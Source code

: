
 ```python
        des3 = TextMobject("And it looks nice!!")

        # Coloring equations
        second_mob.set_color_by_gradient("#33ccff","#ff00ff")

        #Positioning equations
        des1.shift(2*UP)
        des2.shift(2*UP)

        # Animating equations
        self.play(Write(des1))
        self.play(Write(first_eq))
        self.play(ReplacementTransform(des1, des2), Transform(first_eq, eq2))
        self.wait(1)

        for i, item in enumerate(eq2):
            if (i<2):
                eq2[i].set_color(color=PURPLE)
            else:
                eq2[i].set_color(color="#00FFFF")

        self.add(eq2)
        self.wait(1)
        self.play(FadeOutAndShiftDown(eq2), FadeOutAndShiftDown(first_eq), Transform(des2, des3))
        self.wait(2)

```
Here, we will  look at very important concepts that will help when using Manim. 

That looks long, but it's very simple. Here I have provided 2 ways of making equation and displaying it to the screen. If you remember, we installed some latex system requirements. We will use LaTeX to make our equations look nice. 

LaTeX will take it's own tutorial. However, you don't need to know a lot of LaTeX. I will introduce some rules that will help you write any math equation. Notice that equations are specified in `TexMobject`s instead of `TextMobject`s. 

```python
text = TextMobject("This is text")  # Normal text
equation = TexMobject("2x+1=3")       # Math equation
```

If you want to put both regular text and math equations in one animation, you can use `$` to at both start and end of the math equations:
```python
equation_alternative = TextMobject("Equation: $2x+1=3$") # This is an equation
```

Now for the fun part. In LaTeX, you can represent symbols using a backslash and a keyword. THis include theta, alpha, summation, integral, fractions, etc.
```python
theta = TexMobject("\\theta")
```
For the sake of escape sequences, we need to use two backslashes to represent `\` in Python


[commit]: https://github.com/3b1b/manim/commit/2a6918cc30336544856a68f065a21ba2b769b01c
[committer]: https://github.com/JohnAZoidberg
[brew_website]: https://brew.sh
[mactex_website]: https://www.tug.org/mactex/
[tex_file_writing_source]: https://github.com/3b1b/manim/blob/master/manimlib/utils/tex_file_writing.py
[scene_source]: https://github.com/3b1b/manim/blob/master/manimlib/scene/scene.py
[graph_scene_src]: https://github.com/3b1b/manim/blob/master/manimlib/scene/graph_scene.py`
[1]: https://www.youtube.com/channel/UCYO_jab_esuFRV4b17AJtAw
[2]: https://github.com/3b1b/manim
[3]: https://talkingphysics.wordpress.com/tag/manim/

·····

What the task requires =
Pull out all lines from the listing that contain the string "some".

Written answer =
That looks long, but it's very simple. Here I have provided 2 ways of making equation and displaying it to the screen. If you remember, we installed some latex system requirements. We will use LaTeX to make our equations look nice. 
LaTeX will take it's own tutorial. However, you don't need to know a lot of LaTeX. I will introduce some rules that will help you write any math equation. Notice that equations are specified in `TexMobject`s instead of `TextMobject`s. 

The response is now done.